Side-Stepping the New FLSA Requirements

In the article below, we informed readers that effective December 1, 2016, sweeping changes will be implemented with regard to the Fair Labor Standards Act ("FLSA") that will require employers to more than double the minimum weekly salaries of exempt employees in order to maintain the exemption and avoid paying overtime.  Under exising regulations, employers have to pay employees a weekly salary of at least $455 to maintain the exemption.  Under the new regulations, employers must pay a mimimum weekly salary of $913 to maintain the exemption.

As a practical matter, most employers probably won't face a doubling of salaries for their exempt staff as weekly salaries tend to be substantially higher that $455 for most exempt employees.  Yet, many employers will still face a substantial and sudden economic impact as of December 1st.  

There are a few ways to avoid or minimize the financial impact of the new regulations.  First, consider the fact that many exempt employees actually don't work overtime (more than 40 hours per week).  For these employees, there would be no need to increase their pay to maintain the exemption.  Exposure for occassional overtime work could be controlled by carefully managing overtime hours and requiring approval before overtime is worked.  Employers should therefore carefully analyze the hours actually worked by their exempt employees to determine if there is even a need to comply with the new regulations.

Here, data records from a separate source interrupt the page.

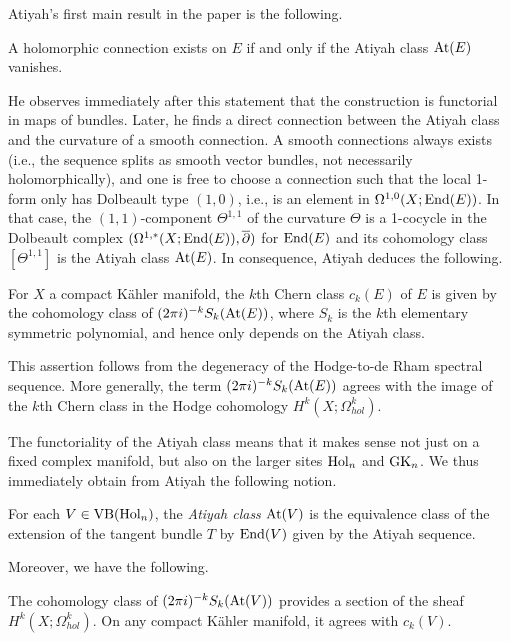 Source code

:Atiyah's first main result in the paper is the following.

\begin{prop}
A holomorphic connection exists on $E$ if and only if the Atiyah class ${\rm At}(E)$ vanishes.
\end{prop}

He observes immediately after this statement that the construction is
functorial in maps of bundles. Later, he finds a direct connection
between the Atiyah class and the curvature of a smooth connection. A
smooth connections always exists (i.e., the sequence splits as smooth
vector bundles, not necessarily holomorphically), and one is free to
choose a connection such that the local 1-form only has
Dolbeault type $(1,0)$, i.e., is an element in $\Omega^{1,0}(X; {\rm End}(E))$. In that case, the $(1,1)$-component
$\Theta^{1,1}$ of the curvature $\Theta$ is a 1-cocycle in the
Dolbeault complex $(\Omega^{1,*}(X ; {\rm End}(E)), \overline{\partial})$ for ${\rm End}(E)$ and its cohomology class $[\Theta^{1,1}]$ is the Atiyah class ${\rm At}(E)$. In consequence, Atiyah deduces the following.

\begin{prop}
For $X$ a compact K\"ahler manifold, the $k$th Chern class $c_k(E)$ of $E$ is given by the cohomology class of $(2\pi i)^{-k} S_k({\rm At}(E))$, 
where $S_k$ is the $k$th elementary symmetric polynomial, and hence only depends on the Atiyah class.
\end{prop}

This assertion follows from the degeneracy of the Hodge-to-de Rham
spectral sequence. More generally, the term $(2\pi i)^{-k}
S_k({\rm At}(E))$ agrees with the image of the $k$th Chern class in the
Hodge cohomology $H^k(X ; \Omega^k_{hol})$.

The functoriality of the Atiyah class means that it makes sense not just on a fixed complex manifold, but also on the larger sites ${\rm Hol}_n$ and ${\rm GK}_n$. 
We thus immediately obtain from Atiyah the following notion.

\begin{dfn}
For each $V \in {\rm VB}({\rm Hol}_n)$, the {\em Atiyah class} ${\rm At}(V)$ is the equivalence class of the extension of the tangent bundle $T$ by ${\rm End}(V)$ given by the Atiyah sequence.
\end{dfn}

Moreover, we have the following.

\begin{lemma}
The cohomology class of $(2\pi i)^{-k} S_k({\rm At}(V))$ provides a section
of the sheaf $H^k(X ; \Omega^k_{hol})$. On any compact K\"ahler manifold, it agrees with $c_k(V)$.
\end{lemma}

If your exempt employees actually do regularly work overtime, consider surrendering the exemption and paying hourly.  Consider this example.  An exempt employee making $455 per week is making $11.38 an hour based on a 40 hour work week.  After December 1st, this employee will be making $913 per week, or $22.83 per hour.  If this same employee is converted to hourly pay at $11.38 an hour and consistently works 10 hours of overtime each week, his weekly pay would be $625.70 -- far less than the $913 per week required by the new regulations. 


Significant FLSA Changes Looming

Under the Fair Labor Standards Act ("FLSA"), employees are entitled to minimum wage and overtime (i.e. time and one-half of the employee's regular rate of pay) for all hours worked over 40 in any given work week).  However, certain categories of employees are considered "exempt" from the FLSA's minimum wage and overtime provisions.  In this regard, employees that meet the definition of executive, professional, administrative, outside sales and computer employees are exempted from the FLSA's minimum wage and overtime requirement.  

In order to qualify as exempt under any of these categories, employees must perform certain duties defined in Department of Labor regulations and must be compensated on a salary basis at a rate of not less than $455 per week ($23,660 per year).  Employees who are not paid on a salary basis at the required rate are not considered exempt and must be paid overtime (and minimum wage).

Effective December 1, 2016, the minimum weekly salary required to maintain the exemption under the FLSA increases from $455 per week to $913 per week (or $47,476 per year) -- more than doubling the current minimum.  The Department of Labor will permit employers to satisfy up to 10 percent of the new standard salary requirement with nondiscretionary bonuses, incentive payments, and commissions, provided these forms of compensation are paid at least quarterly.  This regulation, 29 CFR Part 541, can be found here.  

Undoubtedly, unless employers are willing to dramtically increase the pay of exempt workers in order to avoid losing the exemption, this change will dramatically increase the number of employees eligible for overtime compensation.     



Court Upholds DOL Requirement For Paid Breaks

The Fair Labor Standards Act requires employers to pay their non-exempt employees for hours worked. The Department of Labor has a implemented a regulation that states: "Rest periods of short duration, running from 5 minutes to about 20 minutes, are common in industry . . . . They must be counted as hours worked." 29 C.F.R. § 785.18.

Courts are not bound to follow such agency regulations, but they do afford them some deference.

In Perez v. American Future Systems, Inc. the Eastern District of Pennsylvania adopted the DOL regulation, holding that employers in most circumstances must pay non-exempt employees for breaks not exceeding 20 minutes.